I'd guess the same thing applies to providing a roof of some sort over them too.
 

·
Registered
Joined
·
4,329 Posts
I think Ionity chargers have the cable come from the top for this reason.
It's the right way to do it. Instavolt chargers also have the cable coming from high up so they reach well and don't drag on the ground at all. It also means the cable support is taking half the weight of the cable for you.

The older style rapid chargers where the cables just lie in a tangled mess on the ground and you have to drag them across the ground to reach the car (Chargeplace Scotland I'm looking at you) are a disgrace, before you even start talking about trip hazards. It's not rocket science - bring your cables out the top of the machine and let them hang in a U shape when they're in the holder. Tesla figured this out years ago with their superchargers.
 

·
Registered
Joined
·
4,850 Posts
Two metres would be more than high enough for an arm or delivery mechanism for the cable.
No. The regs (if 2m is correct) means the top of the structure. Parts will hang at least a few inches below that which means tall people will be banging their heads on them and someone, somewhere will go into damage claim mode.

There was talk about amending the rules, so hopefully they will make this easier to deal with in future.
 

·
Registered
Joined
·
4,329 Posts
No. The regs (if 2m is correct) means the top of the structure. Parts will hang at least a few inches below that which means tall people will be banging their heads on them and someone, somewhere will go into damage claim mode.

There was talk about amending the rules, so hopefully they will make this easier to deal with in future.
Doesn't have to be a swinging arm though, just a vertical pole within the foot print of the charger unit, or the cable exiting the very top of the charger if it is tall enough. Nobody will be banging their heads on that without first kicking their feet into the base of the charger...
 

·
Registered
Joined
·
2,105 Posts
I thought that petrol pumps had solved this question ages ago. I never have a problem filling my ICE from the wrong side. There is also an interlock - the vend doesn't complete until the nozzle is back in its holster.
 

·
Registered
Renault Zoe ZE50 GT-Line Rapid Charge
Joined
·
2,013 Posts
No. The regs (if 2m is correct) means the top of the structure. Parts will hang at least a few inches below that which means tall people will be banging their heads on them and someone, somewhere will go into damage claim mode.

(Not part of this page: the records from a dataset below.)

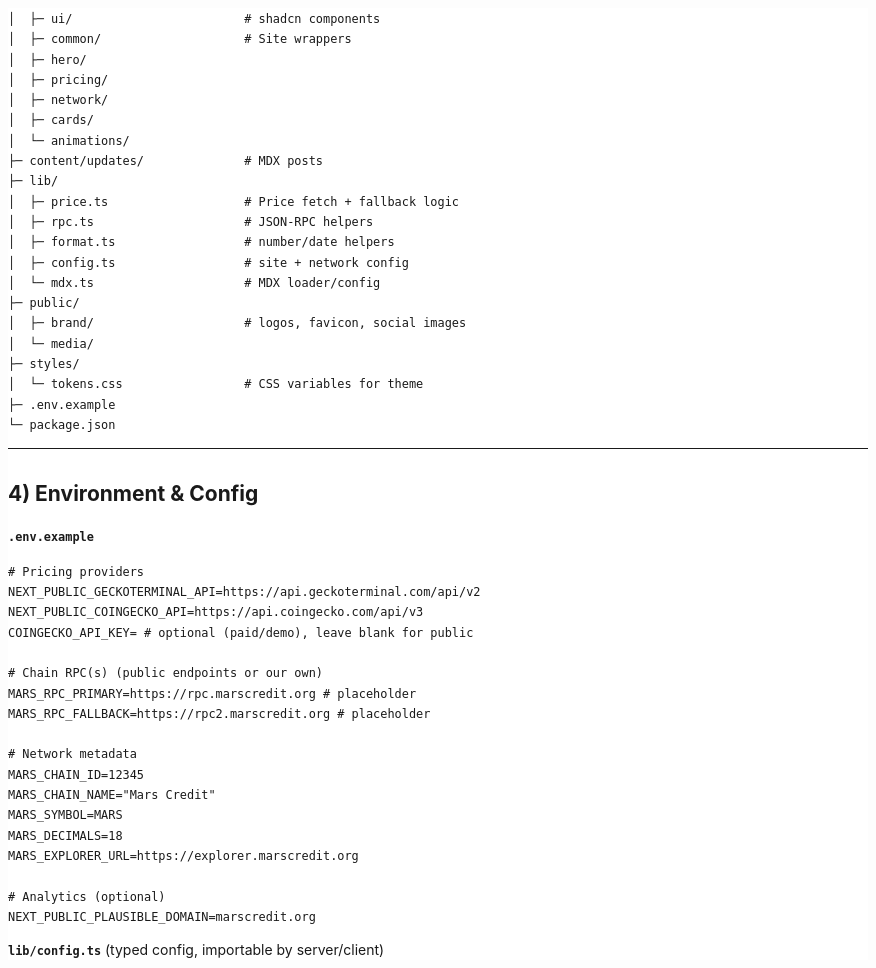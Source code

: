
 ```
│  ├─ ui/                        # shadcn components
│  ├─ common/                    # Site wrappers
│  ├─ hero/
│  ├─ pricing/
│  ├─ network/
│  ├─ cards/
│  └─ animations/
├─ content/updates/              # MDX posts
├─ lib/
│  ├─ price.ts                   # Price fetch + fallback logic
│  ├─ rpc.ts                     # JSON-RPC helpers
│  ├─ format.ts                  # number/date helpers
│  ├─ config.ts                  # site + network config
│  └─ mdx.ts                     # MDX loader/config
├─ public/
│  ├─ brand/                     # logos, favicon, social images
│  └─ media/                      
├─ styles/
│  └─ tokens.css                 # CSS variables for theme
├─ .env.example
└─ package.json
```

---

## 4) Environment & Config

**`.env.example`**

```
# Pricing providers
NEXT_PUBLIC_GECKOTERMINAL_API=https://api.geckoterminal.com/api/v2
NEXT_PUBLIC_COINGECKO_API=https://api.coingecko.com/api/v3
COINGECKO_API_KEY= # optional (paid/demo), leave blank for public

# Chain RPC(s) (public endpoints or our own)
MARS_RPC_PRIMARY=https://rpc.marscredit.org # placeholder
MARS_RPC_FALLBACK=https://rpc2.marscredit.org # placeholder

# Network metadata
MARS_CHAIN_ID=12345
MARS_CHAIN_NAME="Mars Credit"
MARS_SYMBOL=MARS
MARS_DECIMALS=18
MARS_EXPLORER_URL=https://explorer.marscredit.org

# Analytics (optional)
NEXT_PUBLIC_PLAUSIBLE_DOMAIN=marscredit.org
```

**`lib/config.ts`** (typed config, importable by server/client)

There was talk about amending the rules, so hopefully they will make this easier to deal with in future.
Someone with a nice stock of bus/smoking shelters could make a killing supplying charger companies!
 

·
Registered
Joined
·
4,850 Posts
Doesn't have to be a swinging arm though, just a vertical pole within the foot print of the charger unit, or the cable exiting the very top of the charger if it is tall enough. Nobody will be banging their heads on that without first kicking their feet into the base of the charger...
That doesn't really solve the problem of plugs being left on the ground - unless the cable is less than 2m long.
 

·
Registered
Joined
·
133 Posts
I thought that petrol pumps had solved this question ages ago. I never have a problem filling my ICE from the wrong side. There is also an interlock - the vend doesn't complete until the nozzle is back in its holster.
I agree - if you compare a petrol pump with a jet wash, the pump will always be back in the holster while the jet wash will always have the brushes lying in the mud. Humans are awful unless you give them an incentive to do the right thing.